Segment Start: Data extract

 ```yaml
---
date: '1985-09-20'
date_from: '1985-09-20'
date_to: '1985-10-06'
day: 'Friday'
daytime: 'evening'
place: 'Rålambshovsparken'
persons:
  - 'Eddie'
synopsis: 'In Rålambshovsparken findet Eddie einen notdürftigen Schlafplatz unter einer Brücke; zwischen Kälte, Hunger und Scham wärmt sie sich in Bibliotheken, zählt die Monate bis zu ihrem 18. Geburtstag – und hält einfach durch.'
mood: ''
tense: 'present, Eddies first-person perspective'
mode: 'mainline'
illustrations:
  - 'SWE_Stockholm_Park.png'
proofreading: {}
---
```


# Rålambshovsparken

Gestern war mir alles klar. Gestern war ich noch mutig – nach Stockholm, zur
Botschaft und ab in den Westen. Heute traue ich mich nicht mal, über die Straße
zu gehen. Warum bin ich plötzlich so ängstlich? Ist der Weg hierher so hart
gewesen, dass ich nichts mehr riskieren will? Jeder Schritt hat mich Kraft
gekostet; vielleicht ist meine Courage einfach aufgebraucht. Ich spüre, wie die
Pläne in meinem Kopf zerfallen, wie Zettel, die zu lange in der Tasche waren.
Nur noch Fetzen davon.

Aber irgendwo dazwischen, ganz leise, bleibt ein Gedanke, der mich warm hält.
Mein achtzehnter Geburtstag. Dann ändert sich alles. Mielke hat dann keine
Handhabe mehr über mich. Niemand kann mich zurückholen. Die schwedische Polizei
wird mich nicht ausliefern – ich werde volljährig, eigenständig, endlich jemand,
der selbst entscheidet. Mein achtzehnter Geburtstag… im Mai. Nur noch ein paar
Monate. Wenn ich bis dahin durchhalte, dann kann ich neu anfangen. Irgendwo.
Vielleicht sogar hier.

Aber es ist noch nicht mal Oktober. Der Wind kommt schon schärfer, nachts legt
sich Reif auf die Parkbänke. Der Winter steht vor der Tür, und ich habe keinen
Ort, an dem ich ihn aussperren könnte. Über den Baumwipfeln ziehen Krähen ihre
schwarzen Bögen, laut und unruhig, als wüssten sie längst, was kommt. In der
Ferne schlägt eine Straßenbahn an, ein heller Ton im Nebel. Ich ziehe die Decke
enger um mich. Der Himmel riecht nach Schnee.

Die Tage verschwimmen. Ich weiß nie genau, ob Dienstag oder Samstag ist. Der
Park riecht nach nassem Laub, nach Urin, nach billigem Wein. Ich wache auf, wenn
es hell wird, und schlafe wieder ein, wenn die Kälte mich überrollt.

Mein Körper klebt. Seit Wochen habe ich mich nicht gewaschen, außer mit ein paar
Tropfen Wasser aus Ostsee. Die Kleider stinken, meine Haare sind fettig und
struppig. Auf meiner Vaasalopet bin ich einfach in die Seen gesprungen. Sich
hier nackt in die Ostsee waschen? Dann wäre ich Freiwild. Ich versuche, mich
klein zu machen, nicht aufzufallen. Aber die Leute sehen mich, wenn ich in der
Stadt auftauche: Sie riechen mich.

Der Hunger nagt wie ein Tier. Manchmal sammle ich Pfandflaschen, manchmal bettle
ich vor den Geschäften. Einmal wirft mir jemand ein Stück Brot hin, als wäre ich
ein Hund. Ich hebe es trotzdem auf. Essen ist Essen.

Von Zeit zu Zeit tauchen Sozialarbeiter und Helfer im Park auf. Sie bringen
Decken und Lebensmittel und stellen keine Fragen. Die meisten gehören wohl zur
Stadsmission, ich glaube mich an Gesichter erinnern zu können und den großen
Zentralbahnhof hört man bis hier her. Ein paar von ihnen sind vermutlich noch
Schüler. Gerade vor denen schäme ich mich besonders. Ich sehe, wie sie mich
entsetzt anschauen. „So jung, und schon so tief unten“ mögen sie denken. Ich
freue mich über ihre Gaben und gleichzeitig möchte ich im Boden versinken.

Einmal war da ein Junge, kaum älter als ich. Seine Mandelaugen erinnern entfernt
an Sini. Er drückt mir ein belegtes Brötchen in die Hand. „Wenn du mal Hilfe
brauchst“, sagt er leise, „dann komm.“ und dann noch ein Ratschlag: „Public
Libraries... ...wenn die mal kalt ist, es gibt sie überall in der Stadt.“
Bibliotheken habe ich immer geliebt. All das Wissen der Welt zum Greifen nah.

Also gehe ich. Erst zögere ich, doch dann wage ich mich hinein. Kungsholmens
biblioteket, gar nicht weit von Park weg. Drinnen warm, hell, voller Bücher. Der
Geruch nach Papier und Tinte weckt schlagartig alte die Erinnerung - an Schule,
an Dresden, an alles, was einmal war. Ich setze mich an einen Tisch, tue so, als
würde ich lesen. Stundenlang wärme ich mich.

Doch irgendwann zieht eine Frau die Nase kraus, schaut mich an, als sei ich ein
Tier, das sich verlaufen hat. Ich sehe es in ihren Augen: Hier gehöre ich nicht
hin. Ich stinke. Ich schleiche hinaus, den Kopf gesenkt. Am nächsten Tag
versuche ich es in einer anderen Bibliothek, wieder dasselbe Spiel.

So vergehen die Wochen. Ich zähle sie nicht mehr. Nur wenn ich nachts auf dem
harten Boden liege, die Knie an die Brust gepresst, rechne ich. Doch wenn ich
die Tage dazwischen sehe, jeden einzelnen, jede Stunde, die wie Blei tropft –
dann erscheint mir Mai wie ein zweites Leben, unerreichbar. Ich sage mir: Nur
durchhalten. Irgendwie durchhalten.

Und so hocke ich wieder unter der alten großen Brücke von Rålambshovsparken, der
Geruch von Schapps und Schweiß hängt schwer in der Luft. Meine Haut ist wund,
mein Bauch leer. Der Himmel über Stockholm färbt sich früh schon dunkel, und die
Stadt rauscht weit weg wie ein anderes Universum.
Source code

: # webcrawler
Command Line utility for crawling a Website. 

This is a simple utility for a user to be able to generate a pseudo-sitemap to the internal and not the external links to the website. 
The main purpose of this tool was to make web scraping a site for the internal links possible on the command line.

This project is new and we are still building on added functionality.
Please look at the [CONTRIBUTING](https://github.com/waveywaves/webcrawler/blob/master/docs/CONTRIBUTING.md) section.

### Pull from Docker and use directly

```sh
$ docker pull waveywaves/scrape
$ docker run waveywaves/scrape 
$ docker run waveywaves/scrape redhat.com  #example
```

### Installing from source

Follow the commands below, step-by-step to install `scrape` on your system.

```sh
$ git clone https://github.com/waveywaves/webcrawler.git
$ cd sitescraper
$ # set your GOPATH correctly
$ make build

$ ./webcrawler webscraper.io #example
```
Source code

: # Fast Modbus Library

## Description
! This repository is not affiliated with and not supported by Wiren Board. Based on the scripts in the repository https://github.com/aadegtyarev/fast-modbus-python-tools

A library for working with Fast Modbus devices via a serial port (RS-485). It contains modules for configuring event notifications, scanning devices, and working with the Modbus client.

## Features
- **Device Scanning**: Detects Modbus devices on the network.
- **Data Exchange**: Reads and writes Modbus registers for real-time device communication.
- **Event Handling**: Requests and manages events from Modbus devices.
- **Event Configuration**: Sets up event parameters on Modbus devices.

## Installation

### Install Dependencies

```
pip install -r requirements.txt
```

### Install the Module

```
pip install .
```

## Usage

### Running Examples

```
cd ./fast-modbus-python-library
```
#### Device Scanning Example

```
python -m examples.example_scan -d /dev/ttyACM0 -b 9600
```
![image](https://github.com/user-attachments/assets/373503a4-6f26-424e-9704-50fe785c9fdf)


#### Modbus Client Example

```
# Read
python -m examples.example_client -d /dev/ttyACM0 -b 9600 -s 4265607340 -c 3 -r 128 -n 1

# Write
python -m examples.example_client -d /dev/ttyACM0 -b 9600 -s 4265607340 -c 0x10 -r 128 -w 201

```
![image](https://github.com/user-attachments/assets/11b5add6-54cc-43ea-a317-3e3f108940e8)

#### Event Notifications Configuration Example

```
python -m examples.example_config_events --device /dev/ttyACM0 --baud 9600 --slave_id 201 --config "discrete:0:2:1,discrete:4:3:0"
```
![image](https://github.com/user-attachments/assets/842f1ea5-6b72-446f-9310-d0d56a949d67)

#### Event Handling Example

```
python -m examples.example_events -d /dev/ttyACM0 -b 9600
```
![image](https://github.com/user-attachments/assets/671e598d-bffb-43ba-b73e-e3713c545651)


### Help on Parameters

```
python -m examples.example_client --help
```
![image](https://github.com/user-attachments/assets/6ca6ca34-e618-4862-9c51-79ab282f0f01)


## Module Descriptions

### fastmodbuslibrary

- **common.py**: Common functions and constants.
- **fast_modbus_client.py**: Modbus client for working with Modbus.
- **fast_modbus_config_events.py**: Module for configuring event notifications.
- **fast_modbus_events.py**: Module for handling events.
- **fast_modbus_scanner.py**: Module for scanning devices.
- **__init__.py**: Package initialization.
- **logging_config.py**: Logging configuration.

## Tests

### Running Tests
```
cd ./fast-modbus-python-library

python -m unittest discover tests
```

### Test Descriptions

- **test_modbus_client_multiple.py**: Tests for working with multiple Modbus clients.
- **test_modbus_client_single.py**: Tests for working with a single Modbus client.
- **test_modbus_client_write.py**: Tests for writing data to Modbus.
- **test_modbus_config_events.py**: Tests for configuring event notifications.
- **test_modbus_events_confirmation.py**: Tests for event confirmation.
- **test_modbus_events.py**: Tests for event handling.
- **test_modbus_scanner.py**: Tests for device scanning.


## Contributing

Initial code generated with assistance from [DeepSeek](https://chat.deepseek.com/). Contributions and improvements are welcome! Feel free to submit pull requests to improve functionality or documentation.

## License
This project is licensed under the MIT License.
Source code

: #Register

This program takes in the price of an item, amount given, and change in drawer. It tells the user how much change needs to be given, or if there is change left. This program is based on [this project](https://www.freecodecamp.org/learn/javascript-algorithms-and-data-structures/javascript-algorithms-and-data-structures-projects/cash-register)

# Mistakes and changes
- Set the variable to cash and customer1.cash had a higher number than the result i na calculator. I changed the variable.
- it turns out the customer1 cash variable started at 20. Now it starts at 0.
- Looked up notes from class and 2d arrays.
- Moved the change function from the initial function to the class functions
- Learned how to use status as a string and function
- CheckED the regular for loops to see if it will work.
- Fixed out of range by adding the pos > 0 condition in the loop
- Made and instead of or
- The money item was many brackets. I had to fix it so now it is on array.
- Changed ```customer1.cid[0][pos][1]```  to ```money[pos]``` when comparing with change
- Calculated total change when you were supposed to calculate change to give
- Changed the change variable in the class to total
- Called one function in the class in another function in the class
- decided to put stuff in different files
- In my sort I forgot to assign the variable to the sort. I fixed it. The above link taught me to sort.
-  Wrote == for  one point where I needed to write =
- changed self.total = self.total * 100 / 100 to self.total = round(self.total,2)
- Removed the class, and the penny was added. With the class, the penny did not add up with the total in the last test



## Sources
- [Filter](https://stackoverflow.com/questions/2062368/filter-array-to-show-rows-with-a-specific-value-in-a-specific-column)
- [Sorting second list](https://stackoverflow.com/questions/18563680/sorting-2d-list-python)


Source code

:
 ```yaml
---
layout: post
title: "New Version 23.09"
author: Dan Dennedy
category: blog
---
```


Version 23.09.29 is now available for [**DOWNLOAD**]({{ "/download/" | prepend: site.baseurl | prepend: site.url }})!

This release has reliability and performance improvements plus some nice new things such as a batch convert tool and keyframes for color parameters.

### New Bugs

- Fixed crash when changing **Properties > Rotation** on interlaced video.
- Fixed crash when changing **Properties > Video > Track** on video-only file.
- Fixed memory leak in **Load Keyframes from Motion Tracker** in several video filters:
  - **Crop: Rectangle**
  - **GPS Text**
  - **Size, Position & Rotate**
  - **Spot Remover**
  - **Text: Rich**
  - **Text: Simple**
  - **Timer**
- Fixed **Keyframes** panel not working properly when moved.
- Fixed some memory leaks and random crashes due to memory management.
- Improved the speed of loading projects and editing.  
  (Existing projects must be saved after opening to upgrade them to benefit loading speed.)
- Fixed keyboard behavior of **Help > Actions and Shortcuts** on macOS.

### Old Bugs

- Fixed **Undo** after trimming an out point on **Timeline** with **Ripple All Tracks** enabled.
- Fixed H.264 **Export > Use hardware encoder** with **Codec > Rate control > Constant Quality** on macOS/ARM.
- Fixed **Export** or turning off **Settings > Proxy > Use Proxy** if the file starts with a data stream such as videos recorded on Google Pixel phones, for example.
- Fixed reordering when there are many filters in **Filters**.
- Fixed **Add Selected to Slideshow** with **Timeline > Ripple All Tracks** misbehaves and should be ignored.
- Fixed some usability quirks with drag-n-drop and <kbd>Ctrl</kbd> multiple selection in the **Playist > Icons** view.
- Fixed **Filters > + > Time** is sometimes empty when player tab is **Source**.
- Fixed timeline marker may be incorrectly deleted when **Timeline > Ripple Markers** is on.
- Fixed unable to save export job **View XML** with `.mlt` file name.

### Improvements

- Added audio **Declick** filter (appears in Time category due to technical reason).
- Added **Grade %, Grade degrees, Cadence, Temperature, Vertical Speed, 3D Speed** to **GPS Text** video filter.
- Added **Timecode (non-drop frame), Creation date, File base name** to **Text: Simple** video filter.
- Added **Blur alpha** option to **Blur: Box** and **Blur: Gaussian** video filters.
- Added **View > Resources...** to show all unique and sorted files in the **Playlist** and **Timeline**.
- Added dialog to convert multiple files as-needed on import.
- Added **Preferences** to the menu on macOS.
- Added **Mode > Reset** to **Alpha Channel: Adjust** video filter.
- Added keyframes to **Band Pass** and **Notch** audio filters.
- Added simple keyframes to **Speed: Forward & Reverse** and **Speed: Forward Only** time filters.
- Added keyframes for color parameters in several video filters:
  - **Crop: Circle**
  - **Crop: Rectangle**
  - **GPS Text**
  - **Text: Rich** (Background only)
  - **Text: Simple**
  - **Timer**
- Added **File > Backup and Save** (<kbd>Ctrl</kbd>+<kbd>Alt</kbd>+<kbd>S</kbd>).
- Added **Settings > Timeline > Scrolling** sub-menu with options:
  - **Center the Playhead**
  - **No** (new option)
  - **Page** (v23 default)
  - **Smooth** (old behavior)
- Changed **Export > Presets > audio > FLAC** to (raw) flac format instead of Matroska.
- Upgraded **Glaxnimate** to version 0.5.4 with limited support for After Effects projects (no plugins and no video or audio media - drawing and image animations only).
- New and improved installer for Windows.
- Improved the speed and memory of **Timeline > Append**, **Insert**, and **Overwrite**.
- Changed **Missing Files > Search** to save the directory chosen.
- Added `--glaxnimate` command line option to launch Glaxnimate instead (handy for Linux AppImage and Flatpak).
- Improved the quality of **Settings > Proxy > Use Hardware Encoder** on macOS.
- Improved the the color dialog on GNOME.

Segment End: Data extract

Please give back exactly the lines of the listing above that run from the one containing "- **Spot Remover**" through the one containing "- Fixed **Add", and only those.

■ Reply to the exercise ■
  - **Spot Remover**
  - **Text: Rich**
  - **Text: Simple**
  - **Timer**
- Fixed **Keyframes** panel not working properly when moved.
- Fixed some memory leaks and random crashes due to memory management.
- Improved the speed of loading projects and editing.  
  (Existing projects must be saved after opening to upgrade them to benefit loading speed.)
- Fixed keyboard behavior of **Help > Actions and Shortcuts** on macOS.

### Old Bugs

- Fixed **Undo** after trimming an out point on **Timeline** with **Ripple All Tracks** enabled.
- Fixed H.264 **Export > Use hardware encoder** with **Codec > Rate control > Constant Quality** on macOS/ARM.
- Fixed **Export** or turning off **Settings > Proxy > Use Proxy** if the file starts with a data stream such as videos recorded on Google Pixel phones, for example.
- Fixed reordering when there are many filters in **Filters**.
- Fixed **Add Selected to Slideshow** with **Timeline > Ripple All Tracks** misbehaves and should be ignored.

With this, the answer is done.